Prior to last week’s runoff election, we discussed several storylines we would we watching as the results came in. Here we revisit those storylines and see if we were on the mark, a bit off or nowhere near the target.
Looking for a Wave: Democratic turnout was the lowest in state history – both in terms of the number of people voting and the percent of registered voters casting ballots – for a runoff to determine its gubernatorial nominee. Former Dallas Co. Sheriff Lupe Valdez is the only gubernatorial nominee in state history, for either major party, to receive fewer votes in a runoff election than in the primary election.

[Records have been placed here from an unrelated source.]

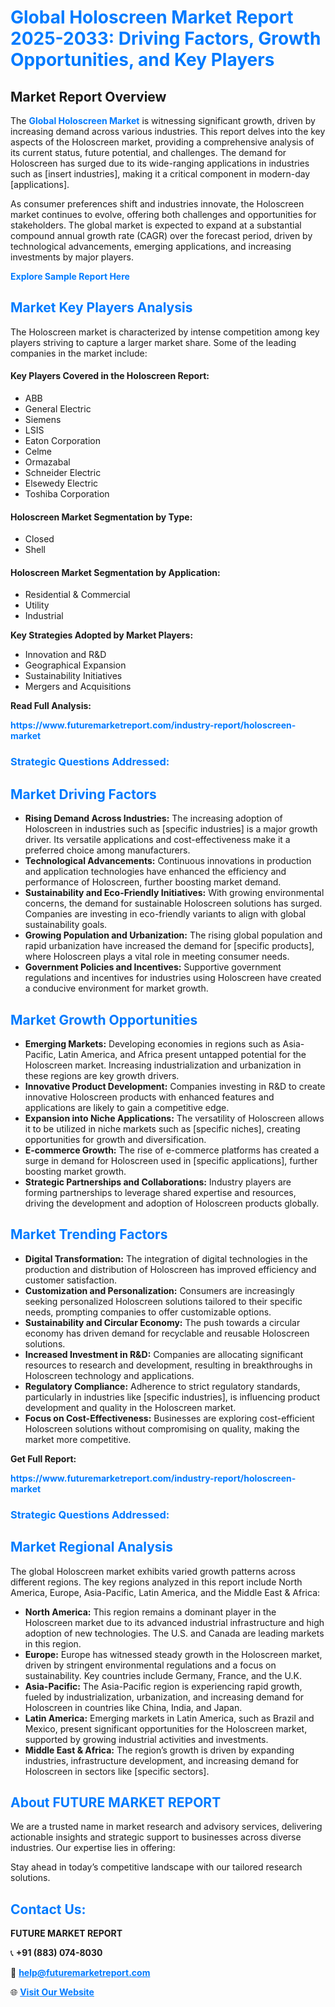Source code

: <h1 style="color: #007BFF;">Global Holoscreen Market Report 2025-2033: Driving Factors, Growth Opportunities, and Key Players</h1>

<section id="overview">
<h2>Market Report Overview</h2>
<p>The <a href="https://www.futuremarketreport.com/industry-report/holoscreen-market" style="color: #007BFF; text-decoration: none;"><strong>Global Holoscreen Market</strong></a> is witnessing significant growth, driven by increasing demand across various industries. This report delves into the key aspects of the Holoscreen market, providing a comprehensive analysis of its current status, future potential, and challenges. The demand for Holoscreen has surged due to its wide-ranging applications in industries such as [insert industries], making it a critical component in modern-day [applications].</p>
<p>As consumer preferences shift and industries innovate, the Holoscreen market continues to evolve, offering both challenges and opportunities for stakeholders. The global market is expected to expand at a substantial compound annual growth rate (CAGR) over the forecast period, driven by technological advancements, emerging applications, and increasing investments by major players.</p>
</section>

<section id="overview">
<p><a href="https://www.futuremarketreport.com/request-sample/reportId=33566" style="color: #007BFF; text-decoration: none;"><strong>Explore Sample Report Here</strong></a></p>
</section>

<section id="key-players">
<h2 style="color: #007BFF;">Market Key Players Analysis</h2>
<p>The Holoscreen market is characterized by intense competition among key players striving to capture a larger market share. Some of the leading companies in the market include:</p>
<h4>Key Players Covered in the Holoscreen Report:</h4>
<ul><li>ABB</li><li>General Electric</li><li>Siemens</li><li>LSIS</li><li>Eaton Corporation</li><li>Celme</li><li>Ormazabal</li><li>Schneider Electric</li><li>Elsewedy Electric</li><li>Toshiba Corporation</li></ul>
<h4>Holoscreen Market Segmentation by Type:</h4>
<ul><li>Closed</li><li>Shell</li></ul>

<h4>Holoscreen Market Segmentation by Application:</h4>
<ul><li>Residential &amp; Commercial</li><li>Utility</li><li>Industrial</li></ul>
<p><strong>Key Strategies Adopted by Market Players:</strong></p>
<ul>
<li>Innovation and R&D</li>
<li>Geographical Expansion</li>
<li>Sustainability Initiatives</li>
<li>Mergers and Acquisitions</li>
</ul>
</section>

<section>
<p><strong>Read Full Analysis: </strong></p><a href="https://www.futuremarketreport.com/industry-report/holoscreen-market" style="color: #007BFF; text-decoration: none;"><strong>https://www.futuremarketreport.com/industry-report/holoscreen-market</strong></a>
<h3 style="color: #007BFF;">Strategic Questions Addressed:</h3>
</section>

<section id="driving-factors">
<h2 style="color: #007BFF;">Market Driving Factors</h2>
<ul>
<li><strong>Rising Demand Across Industries:</strong> The increasing adoption of Holoscreen in industries such as [specific industries] is a major growth driver. Its versatile applications and cost-effectiveness make it a preferred choice among manufacturers.</li>
<li><strong>Technological Advancements:</strong> Continuous innovations in production and application technologies have enhanced the efficiency and performance of Holoscreen, further boosting market demand.</li>
<li><strong>Sustainability and Eco-Friendly Initiatives:</strong> With growing environmental concerns, the demand for sustainable Holoscreen solutions has surged. Companies are investing in eco-friendly variants to align with global sustainability goals.</li>
<li><strong>Growing Population and Urbanization:</strong> The rising global population and rapid urbanization have increased the demand for [specific products], where Holoscreen plays a vital role in meeting consumer needs.</li>
<li><strong>Government Policies and Incentives:</strong> Supportive government regulations and incentives for industries using Holoscreen have created a conducive environment for market growth.</li>
</ul>
</section>

<section id="growth-opportunities">
<h2 style="color: #007BFF;">Market Growth Opportunities</h2>
<ul>
<li><strong>Emerging Markets:</strong> Developing economies in regions such as Asia-Pacific, Latin America, and Africa present untapped potential for the Holoscreen market. Increasing industrialization and urbanization in these regions are key growth drivers.</li>
<li><strong>Innovative Product Development:</strong> Companies investing in R&D to create innovative Holoscreen products with enhanced features and applications are likely to gain a competitive edge.</li>
<li><strong>Expansion into Niche Applications:</strong> The versatility of Holoscreen allows it to be utilized in niche markets such as [specific niches], creating opportunities for growth and diversification.</li>
<li><strong>E-commerce Growth:</strong> The rise of e-commerce platforms has created a surge in demand for Holoscreen used in [specific applications], further boosting market growth.</li>
<li><strong>Strategic Partnerships and Collaborations:</strong> Industry players are forming partnerships to leverage shared expertise and resources, driving the development and adoption of Holoscreen products globally.</li>
</ul>
</section>

<section id="trending-factors">
<h2 style="color: #007BFF;">Market Trending Factors</h2>
<ul>
<li><strong>Digital Transformation:</strong> The integration of digital technologies in the production and distribution of Holoscreen has improved efficiency and customer satisfaction.</li>
<li><strong>Customization and Personalization:</strong> Consumers are increasingly seeking personalized Holoscreen solutions tailored to their specific needs, prompting companies to offer customizable options.</li>
<li><strong>Sustainability and Circular Economy:</strong> The push towards a circular economy has driven demand for recyclable and reusable Holoscreen solutions.</li>
<li><strong>Increased Investment in R&D:</strong> Companies are allocating significant resources to research and development, resulting in breakthroughs in Holoscreen technology and applications.</li>
<li><strong>Regulatory Compliance:</strong> Adherence to strict regulatory standards, particularly in industries like [specific industries], is influencing product development and quality in the Holoscreen market.</li>
<li><strong>Focus on Cost-Effectiveness:</strong> Businesses are exploring cost-efficient Holoscreen solutions without compromising on quality, making the market more competitive.</li>
</ul>
</section>

<section>
<p><strong>Get Full Report: </strong></p><a href="https://www.futuremarketreport.com/industry-report/holoscreen-market" style="color: #007BFF; text-decoration: none;"><strong>https://www.futuremarketreport.com/industry-report/holoscreen-market</strong></a>
<h3 style="color: #007BFF;">Strategic Questions Addressed:</h3>
</section>


<section id="regional-analysis">
<h2 style="color: #007BFF;">Market Regional Analysis</h2>
<p>The global Holoscreen market exhibits varied growth patterns across different regions. The key regions analyzed in this report include North America, Europe, Asia-Pacific, Latin America, and the Middle East & Africa:</p>
<ul>
<li><strong>North America:</strong> This region remains a dominant player in the Holoscreen market due to its advanced industrial infrastructure and high adoption of new technologies. The U.S. and Canada are leading markets in this region.</li>
<li><strong>Europe:</strong> Europe has witnessed steady growth in the Holoscreen market, driven by stringent environmental regulations and a focus on sustainability. Key countries include Germany, France, and the U.K.</li>
<li><strong>Asia-Pacific:</strong> The Asia-Pacific region is experiencing rapid growth, fueled by industrialization, urbanization, and increasing demand for Holoscreen in countries like China, India, and Japan.</li>
<li><strong>Latin America:</strong> Emerging markets in Latin America, such as Brazil and Mexico, present significant opportunities for the Holoscreen market, supported by growing industrial activities and investments.</li>
<li><strong>Middle East & Africa:</strong> The region’s growth is driven by expanding industries, infrastructure development, and increasing demand for Holoscreen in sectors like [specific sectors].</li>
</ul>
</section>

<footer>
<h2 style="color: #007BFF;">About FUTURE MARKET REPORT</h2>
<p>We are a trusted name in market research and advisory services, delivering actionable insights and strategic support to businesses across diverse industries. Our expertise lies in offering:</p>

<p>Stay ahead in today’s competitive landscape with our tailored research solutions.</p>

<h2 style="color: #007BFF;">Contact Us:</h2>
<p><strong>FUTURE MARKET REPORT</strong></p>
<p>📞 <strong>+91 (883) 074-8030</strong></p>
<p>📧 <strong><a href="mailto:help@futuremarketreport.com" style="color: #007BFF;">help@futuremarketreport.com</a></strong></p>
<p>🌐 <strong><a href="https://www.futuremarketreport.com/" style="color: #007BFF;">Visit Our Website</a></strong></p>
</footer>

Compared to recent statewide runoff elections, turnout does not look so bad. The number of people voting in the Democratic runoff was up 131% from 2016 and 35% higher than the average number of votes cast in statewide Democratic runoffs since 2000. More people voted in the 2018 runoff than in seven of the last nine runoff elections overall, including 2004 and 2010, for which no statewide office was on the ballot.
Despite not having a statewide race on the ballot, nearly as many Republicans turned out to vote in its party’s runoff elections than cast ballots for Valdez and her opponent Andrew White.
As our publisher Jeff Blaylock told the Dallas Morning News’s Jackie Wang, “If you’re looking at runoff turnout as an indicator of a Democratic wave … [or] an indicator for enthusiasm, that’s not the indicator you’re looking for.” If there is a Democratic wave in November, it will not come from those runoff results.